Dog years is a memoir of a life with pets, rather intriguing. I think I will write one about the animals in my life so far. As I am the only one who will read it, I will feel free to pen eloquent, lengthy chapters.
Last Friday, there was a wall of darkness stretched across the interstate. The difference was night and day. I was driving in bright sunshine, and it was as if Saruman was perched on some hill nearby magicking a fey storm onto the road. I entered the roiling clouds and visibility was null. Snow roared everywhere--it was like some cosmic dandruff party. Then just as quickly as I entered the darkness of snow, I drove into bright sunshine again. The effect was uncanny.

Saturday, April 07, 2007

If you want a self-esteem boost, go find a baby. They look at you like you're the greatest thing on earth. Autumn is curious about everything, but once her gaze passes over your face, her eyes light up and she will stare at you in rapt adoration forever with a bubbly smile.

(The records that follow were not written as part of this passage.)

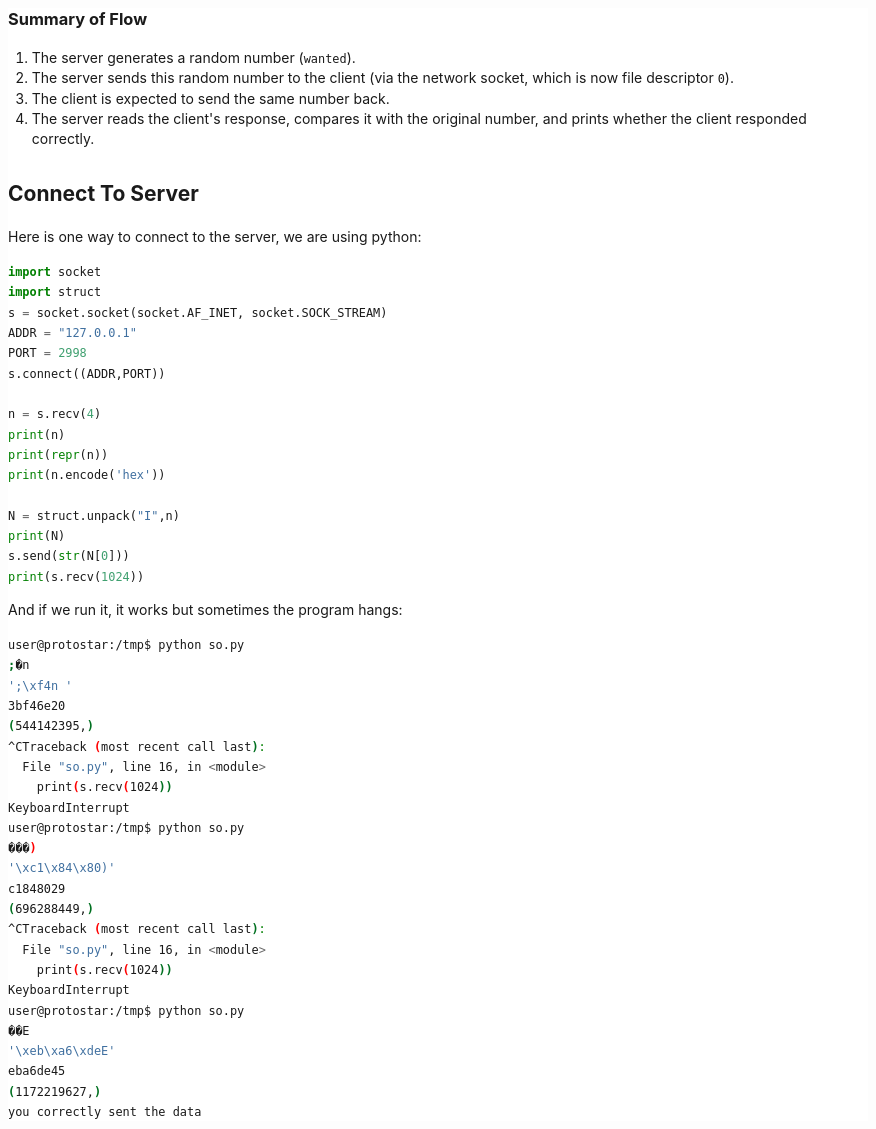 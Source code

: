### Summary of Flow

1. The server generates a random number (`wanted`).
2. The server sends this random number to the client (via the network socket, which is now file descriptor `0`).
3. The client is expected to send the same number back.
4. The server reads the client's response, compares it with the original number, and prints whether the client responded correctly.

## Connect To Server

Here is one way to connect to the server, we are using python:
```py
import socket
import struct
s = socket.socket(socket.AF_INET, socket.SOCK_STREAM)
ADDR = "127.0.0.1"
PORT = 2998
s.connect((ADDR,PORT))

n = s.recv(4)
print(n)
print(repr(n))
print(n.encode('hex'))

N = struct.unpack("I",n)
print(N)
s.send(str(N[0]))
print(s.recv(1024))
```
And if we run it, it works but sometimes the program hangs:
```bash
user@protostar:/tmp$ python so.py 
;�n 
';\xf4n '
3bf46e20
(544142395,)
^CTraceback (most recent call last):
  File "so.py", line 16, in <module>
    print(s.recv(1024))
KeyboardInterrupt
user@protostar:/tmp$ python so.py 
���)
'\xc1\x84\x80)'
c1848029
(696288449,)
^CTraceback (most recent call last):
  File "so.py", line 16, in <module>
    print(s.recv(1024))
KeyboardInterrupt
user@protostar:/tmp$ python so.py 
��E
'\xeb\xa6\xdeE'
eba6de45
(1172219627,)
you correctly sent the data
```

One time, I was walking down an aisle in the children's department at Joseph-Beth. There was a fat baby learning how to take her first awkward steps. She was staring at the ground in determination. Once I was close enough that my shoes entered her line of vision, she stopped with a fascinated, perplexed expression on her face. I watched as her eyes traveled up the length of my body, wondering what on earth it was about me that had captivated her so, and once her gaze reached my eyes, her face exploded in glee. She shrieked with joy ( I kid you not) and beamed such a delightful smile at me that nothing could stop the smile forming on my lips in return.

Thursday, April 05, 2007

I'm reading the book "Grave matters: a journey through the modern funeral industry to a natural way of burial" by Mark Harris. (Yes Dwain, I know that makes me Victorian).

I'm only the first chapter in--it's making me think about something I've never really thought about before-- and I'm already wondering what the point of the modern funeral industry is considering that bodies will decompose regardless what we do.

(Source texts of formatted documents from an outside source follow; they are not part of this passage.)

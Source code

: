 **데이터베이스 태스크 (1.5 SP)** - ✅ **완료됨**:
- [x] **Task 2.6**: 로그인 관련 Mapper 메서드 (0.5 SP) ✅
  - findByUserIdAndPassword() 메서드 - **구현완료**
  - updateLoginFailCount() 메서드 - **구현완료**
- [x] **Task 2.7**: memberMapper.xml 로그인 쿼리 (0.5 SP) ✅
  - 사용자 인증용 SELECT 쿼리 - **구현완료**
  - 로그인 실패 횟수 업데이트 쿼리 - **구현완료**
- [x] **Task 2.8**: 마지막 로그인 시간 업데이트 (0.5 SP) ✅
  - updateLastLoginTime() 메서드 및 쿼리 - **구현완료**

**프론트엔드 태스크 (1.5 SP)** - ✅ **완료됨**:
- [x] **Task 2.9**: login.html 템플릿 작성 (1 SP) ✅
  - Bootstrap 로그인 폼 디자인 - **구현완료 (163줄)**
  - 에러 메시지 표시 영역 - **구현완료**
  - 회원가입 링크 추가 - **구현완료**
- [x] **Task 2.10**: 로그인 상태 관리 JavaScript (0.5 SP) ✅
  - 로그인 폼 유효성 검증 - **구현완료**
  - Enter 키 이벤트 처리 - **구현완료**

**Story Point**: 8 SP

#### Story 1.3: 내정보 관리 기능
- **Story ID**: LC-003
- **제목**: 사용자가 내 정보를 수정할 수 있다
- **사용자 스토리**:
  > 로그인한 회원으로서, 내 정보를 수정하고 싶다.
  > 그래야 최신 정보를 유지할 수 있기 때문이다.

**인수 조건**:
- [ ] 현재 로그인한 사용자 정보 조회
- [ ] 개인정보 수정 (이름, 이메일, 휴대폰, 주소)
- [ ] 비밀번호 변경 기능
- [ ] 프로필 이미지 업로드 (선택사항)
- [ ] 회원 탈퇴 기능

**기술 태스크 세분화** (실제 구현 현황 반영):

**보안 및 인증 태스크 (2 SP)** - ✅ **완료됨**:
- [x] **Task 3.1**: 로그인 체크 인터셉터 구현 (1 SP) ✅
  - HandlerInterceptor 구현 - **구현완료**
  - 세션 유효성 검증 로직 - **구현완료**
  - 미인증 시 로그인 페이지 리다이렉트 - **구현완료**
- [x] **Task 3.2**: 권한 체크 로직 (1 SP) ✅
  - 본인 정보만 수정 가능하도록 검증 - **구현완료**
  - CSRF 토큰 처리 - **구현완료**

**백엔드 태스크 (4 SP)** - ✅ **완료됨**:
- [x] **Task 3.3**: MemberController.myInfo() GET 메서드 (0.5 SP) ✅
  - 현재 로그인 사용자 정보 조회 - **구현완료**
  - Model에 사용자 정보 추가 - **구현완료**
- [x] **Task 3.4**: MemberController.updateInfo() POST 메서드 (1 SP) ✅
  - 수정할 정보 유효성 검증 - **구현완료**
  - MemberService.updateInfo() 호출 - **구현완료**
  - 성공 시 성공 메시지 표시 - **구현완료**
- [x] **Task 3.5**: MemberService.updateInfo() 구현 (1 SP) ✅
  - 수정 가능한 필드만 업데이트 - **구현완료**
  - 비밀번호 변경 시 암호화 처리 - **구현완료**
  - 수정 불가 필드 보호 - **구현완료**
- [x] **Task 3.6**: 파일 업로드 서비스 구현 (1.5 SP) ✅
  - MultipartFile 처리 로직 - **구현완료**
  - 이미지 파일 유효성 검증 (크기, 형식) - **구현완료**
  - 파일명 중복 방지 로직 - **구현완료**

Someone was buried on her rural property in a shroud and nothing more. I can't help but think how nice that sounds.

Tuesday, April 03, 2007

The weather has been so nice lately, I've been itching to go outside--go to a park or something. The itch gets particularly bad when I see people walking their dogs. That was a special daily ritual for Bear and I, and one I miss all the more now that he is gone.
Anyways, I said the other day, "I want to rent a dog and go play in the park."
Jon said, "What about Dwain's dog?"
"He's too much like a cat to count as a dog!"

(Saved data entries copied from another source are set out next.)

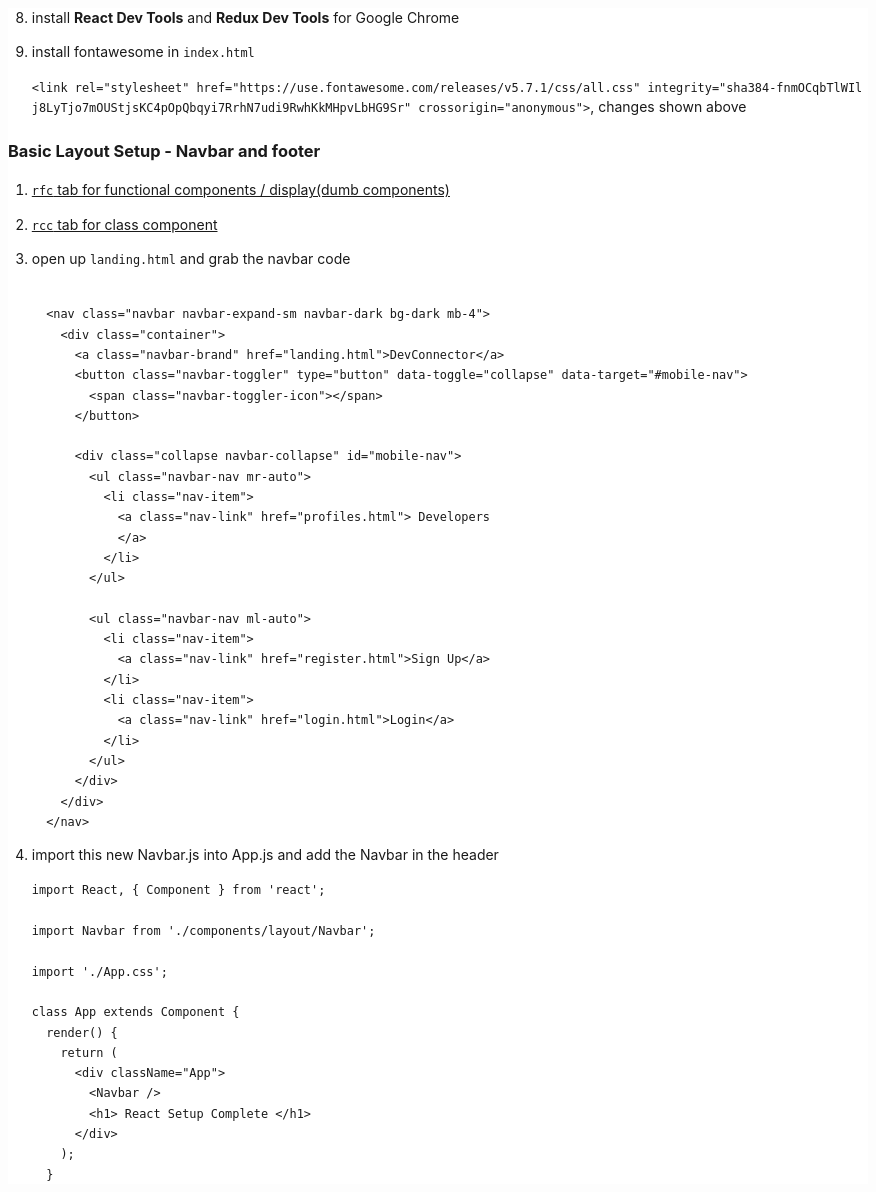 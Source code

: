    

8. install **React Dev Tools** and **Redux Dev Tools** for Google Chrome

9. install fontawesome in `index.html`

   `<link rel="stylesheet" href="https://use.fontawesome.com/releases/v5.7.1/css/all.css" integrity="sha384-fnmOCqbTlWIlj8LyTjo7mOUStjsKC4pOpQbqyi7RrhN7udi9RwhKkMHpvLbHG9Sr" crossorigin="anonymous">`, changes shown above



### Basic Layout Setup - Navbar and footer

1. <u>`rfc` tab for functional components / display(dumb components)</u>

2. <u>`rcc` tab for class component</u>

3. open up `landing.html` and grab the navbar code

   ```react
   
     <nav class="navbar navbar-expand-sm navbar-dark bg-dark mb-4">
       <div class="container">
         <a class="navbar-brand" href="landing.html">DevConnector</a>
         <button class="navbar-toggler" type="button" data-toggle="collapse" data-target="#mobile-nav">
           <span class="navbar-toggler-icon"></span>
         </button>
   
         <div class="collapse navbar-collapse" id="mobile-nav">
           <ul class="navbar-nav mr-auto">
             <li class="nav-item">
               <a class="nav-link" href="profiles.html"> Developers
               </a>
             </li>
           </ul>
   
           <ul class="navbar-nav ml-auto">
             <li class="nav-item">
               <a class="nav-link" href="register.html">Sign Up</a>
             </li>
             <li class="nav-item">
               <a class="nav-link" href="login.html">Login</a>
             </li>
           </ul>
         </div>
       </div>
     </nav>
   ```

4. import this new Navbar.js into App.js and add the Navbar in the header

   ```react
   import React, { Component } from 'react';
   
   import Navbar from './components/layout/Navbar';
   
   import './App.css';
   
   class App extends Component {
     render() {
       return (
         <div className="App">
           <Navbar />
           <h1> React Setup Complete </h1>
         </div>
       );
     }
   ```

Of course, we're prejudiced since we only saw him in the house, and witnessed only his house-behavior: perching on the back of a chair, huddling on Miah's lap, burrowing under the blanket.
So I got a ticket a couple weeks ago. There's a police officer that directs traffic in the mornings at a busy intersection at EKU. He motioned for cars in both lanes of my road to stop, which we did. He let the cars in the road perpendicular to our road start turning left and right while we waited. When I saw that there was going to be no one coming turning into the lane of the perpendicular road heading into EKU, I thought it would be okay for me to turn right. Nope. The police officer was kind and explained the situation to me when he pulled me over because I had no idea what I had done wrong.
My mistake, clearly. But now the charge on my record is "Eluding a police officer"! This brings with it a 6 month probation of my license, and traffic school. I hate how that looks--it makes it sound like I led the police on a high speed chase!
So there you go--I am a candidate for that show Cops.